Hair Color of 35 Persons

Blonde, Brown, Brown, Black, Red, Brown, Brown, Black, Brown, Brown, Blonde, Black, Brown, Blonde, Black, Red, Brown, Black, Brown, Brown, Brown, Black, Brown, Black, Blonde, Blonde, Black, Brown, Blonde, Black, Brown, Blonde, Red, Black, Brown

Table 2.1: Frequency Distribution
Color n percent
Black 10 0.2857143
Blonde 7 0.2000000
Brown 15 0.4285714
Red 3 0.0857143
Total 35 1.0000000
Table 2.2
library(fastverse)
library(tidyverse)
library(scales)
library(janitor)
library(kableExtra)

Exmp2.1 <- 
  data.table(
    Color = 
          c(
            "Brown", "Black", "Black", "Brown", "Black", "Blonde", "Brown"
          , "Blonde", "Blonde", "Brown", "Black", "Red", "Brown", "Brown" 
          , "Brown", "Brown", "Black", "Brown", "Brown", "Brown", "Brown" 
          , "Black", "Red", "Blonde", "Blonde", "Black", "Black", "Brown" 
          , "Blonde", "Brown", "Red", "Black", "Blonde", "Brown", "Black"
        )
      )

Exmp2.1 %>% 
  tabyl(Color) %>% 
  adorn_totals() %>% 
  kbl()
(a) Pie Chart
(b) Bar Chart
Figure 2.1: Graphical display of qualitative data
Exmp2.1 %>% 
  tabyl(Color) %>% 
  ggplot(data = ., aes(x = "", y = n, fill = Color)) +
  geom_bar(stat = "identity", width = 1) +
  coord_polar("y", start = 0) +
  theme_void()

ggplot(data = Exmp2.1, mapping = aes(x = Color)) +
  geom_bar() +
  scale_y_continuous(expand = c(0, 0), limits = c(0, NA), breaks = pretty_breaks(n = 8)) +
  labs(
    x = "Color"
  , y = "Frequency"
  ) +
  theme_classic()

2.3.2 Quantitative Data

2.3.2.1 Example

Monthly sales of small business in $1,000.

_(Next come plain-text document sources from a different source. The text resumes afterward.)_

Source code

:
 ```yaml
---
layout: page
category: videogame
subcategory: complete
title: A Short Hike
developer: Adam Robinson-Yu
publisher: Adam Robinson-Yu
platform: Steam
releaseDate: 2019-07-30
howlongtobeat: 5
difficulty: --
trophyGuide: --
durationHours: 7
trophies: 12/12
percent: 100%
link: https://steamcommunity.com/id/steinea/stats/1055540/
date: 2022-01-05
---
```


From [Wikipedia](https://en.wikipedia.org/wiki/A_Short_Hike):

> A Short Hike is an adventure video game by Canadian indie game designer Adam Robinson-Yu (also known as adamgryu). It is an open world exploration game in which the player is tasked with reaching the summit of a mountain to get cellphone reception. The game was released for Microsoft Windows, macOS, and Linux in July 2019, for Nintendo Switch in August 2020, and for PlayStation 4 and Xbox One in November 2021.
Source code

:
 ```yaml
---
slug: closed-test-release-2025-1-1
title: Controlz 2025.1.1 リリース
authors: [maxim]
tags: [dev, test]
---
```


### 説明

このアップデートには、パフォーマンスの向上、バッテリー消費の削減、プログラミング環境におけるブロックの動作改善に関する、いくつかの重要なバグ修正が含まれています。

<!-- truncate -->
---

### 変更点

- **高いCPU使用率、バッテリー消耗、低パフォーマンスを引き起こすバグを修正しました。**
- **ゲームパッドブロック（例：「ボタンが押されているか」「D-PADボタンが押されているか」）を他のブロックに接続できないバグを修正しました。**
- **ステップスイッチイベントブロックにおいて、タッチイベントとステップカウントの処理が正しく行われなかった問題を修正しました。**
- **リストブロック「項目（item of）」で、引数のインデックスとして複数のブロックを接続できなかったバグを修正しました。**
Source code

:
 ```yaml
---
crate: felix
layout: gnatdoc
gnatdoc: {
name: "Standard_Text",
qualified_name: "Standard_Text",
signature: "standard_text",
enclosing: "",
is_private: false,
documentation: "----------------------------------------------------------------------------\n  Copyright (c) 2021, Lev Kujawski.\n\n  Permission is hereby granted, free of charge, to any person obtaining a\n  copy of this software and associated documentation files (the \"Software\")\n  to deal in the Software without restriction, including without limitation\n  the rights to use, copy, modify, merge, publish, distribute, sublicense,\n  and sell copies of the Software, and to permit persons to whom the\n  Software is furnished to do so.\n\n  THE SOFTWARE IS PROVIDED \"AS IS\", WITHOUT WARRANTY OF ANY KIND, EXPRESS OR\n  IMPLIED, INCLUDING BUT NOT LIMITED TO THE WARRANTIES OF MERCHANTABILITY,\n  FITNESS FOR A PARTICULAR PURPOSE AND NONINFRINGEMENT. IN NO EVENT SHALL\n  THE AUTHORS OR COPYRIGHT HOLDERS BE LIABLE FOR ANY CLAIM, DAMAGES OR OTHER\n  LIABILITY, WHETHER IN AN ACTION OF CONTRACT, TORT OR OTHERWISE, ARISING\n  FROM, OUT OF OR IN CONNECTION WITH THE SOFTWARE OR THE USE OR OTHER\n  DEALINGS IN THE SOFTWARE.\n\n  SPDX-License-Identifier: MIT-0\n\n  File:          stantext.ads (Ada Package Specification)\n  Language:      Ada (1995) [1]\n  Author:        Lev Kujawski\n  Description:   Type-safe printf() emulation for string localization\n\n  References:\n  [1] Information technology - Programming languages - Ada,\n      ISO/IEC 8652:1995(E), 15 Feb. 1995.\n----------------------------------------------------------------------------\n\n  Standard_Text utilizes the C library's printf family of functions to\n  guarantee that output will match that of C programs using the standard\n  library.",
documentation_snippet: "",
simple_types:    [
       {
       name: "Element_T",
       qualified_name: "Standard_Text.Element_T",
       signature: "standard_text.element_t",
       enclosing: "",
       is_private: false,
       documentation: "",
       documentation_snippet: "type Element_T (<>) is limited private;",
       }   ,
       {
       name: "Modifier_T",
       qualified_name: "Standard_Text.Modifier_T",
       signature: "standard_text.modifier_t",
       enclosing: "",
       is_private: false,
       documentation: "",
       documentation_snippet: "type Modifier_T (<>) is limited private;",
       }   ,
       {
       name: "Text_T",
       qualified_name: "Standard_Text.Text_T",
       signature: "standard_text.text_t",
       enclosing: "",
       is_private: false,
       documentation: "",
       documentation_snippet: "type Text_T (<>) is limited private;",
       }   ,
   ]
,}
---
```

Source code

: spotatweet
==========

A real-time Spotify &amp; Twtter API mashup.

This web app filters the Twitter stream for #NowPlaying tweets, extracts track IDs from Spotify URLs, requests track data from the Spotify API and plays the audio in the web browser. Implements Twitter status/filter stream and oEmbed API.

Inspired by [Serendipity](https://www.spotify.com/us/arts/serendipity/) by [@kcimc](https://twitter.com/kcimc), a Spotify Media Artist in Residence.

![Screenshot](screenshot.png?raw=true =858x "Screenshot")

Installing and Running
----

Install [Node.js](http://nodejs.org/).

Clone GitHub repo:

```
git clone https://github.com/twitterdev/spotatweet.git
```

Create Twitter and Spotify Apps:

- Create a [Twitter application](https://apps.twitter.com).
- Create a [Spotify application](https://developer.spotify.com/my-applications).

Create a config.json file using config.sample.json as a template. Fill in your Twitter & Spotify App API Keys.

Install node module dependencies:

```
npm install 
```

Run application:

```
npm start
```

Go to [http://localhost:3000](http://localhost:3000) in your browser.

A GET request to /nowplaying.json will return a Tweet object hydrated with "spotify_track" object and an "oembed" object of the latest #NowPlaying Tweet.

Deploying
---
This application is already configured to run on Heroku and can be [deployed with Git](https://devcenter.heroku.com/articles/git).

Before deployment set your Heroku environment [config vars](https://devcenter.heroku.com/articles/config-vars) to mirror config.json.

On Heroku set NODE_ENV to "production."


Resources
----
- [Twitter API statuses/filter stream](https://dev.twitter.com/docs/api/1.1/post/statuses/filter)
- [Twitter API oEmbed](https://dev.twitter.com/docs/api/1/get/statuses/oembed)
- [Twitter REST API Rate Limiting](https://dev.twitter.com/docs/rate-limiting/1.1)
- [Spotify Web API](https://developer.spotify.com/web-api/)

8.2, 11.5, 12.1, 7.3, 14.8, 9.4, 9.7, 8.4, 10.1, 12.3, 10.2, 9.5, 13.4, 9.8, 10.9, 15.1, 8.3, 6.1, 8.7, 10.3

Table 2.3: Frequency Distribution
LL n percent
[6.1,8] 2 0.10
(8,10] 8 0.40
(10,12] 5 0.25
(12,14] 3 0.15
(14,16] 2 0.10
Total 20 1.00
Table 2.4
Exmp2.2 <- 
  data.table(
    Sales = c(
                8.2, 11.5, 12.1, 7.3, 14.8, 9.4, 9.7, 8.4, 10.1, 12.3
              , 10.2, 9.5, 13.4, 9.8, 10.9,15.1, 8.3, 6.1, 8.7, 10.3
              )
  )

Exmp2.2 %>% 
  fmutate(LL = cut(
                     x = Sales
                   , breaks = c(6.1, 8.0, 10.0, 12.0, 14.0, 16.0)
                   , include.lowest = TRUE
                   , right = TRUE
                   )
          ) %>% 
  tabyl(LL) %>% 
  adorn_totals() %>% 
  kbl()
Figure 2.2: Histogram
ggplot(data = Exmp2.2, mapping = aes(x = Sales)) +
  geom_histogram(bins = 5) +
  scale_x_continuous(breaks = pretty_breaks(n = 8)) +
  scale_y_continuous(expand = c(0, 0), limits = c(0, NA), breaks = pretty_breaks(n = 8)) +
  labs(
    x = "Sales"
  , y = "Frequency"
  ) +
  theme_classic()

2.3.2.2 Histogram Shapes

Histogram Shapes
  • Symmetric
  • Uniform
  • Skewed Right
  • Skewed Left

2.3.2.3 Stem and Leaf Diagram

Stem and Leaf Diagram
  • Attempt to capture additional information lost in histogram
  • Form stem of first digit (or sometimes multiple digits) of data values
  • Attach leaf of trailing digit or digits

2.3.2.4 Example

Monthly sales of small business in $1,000.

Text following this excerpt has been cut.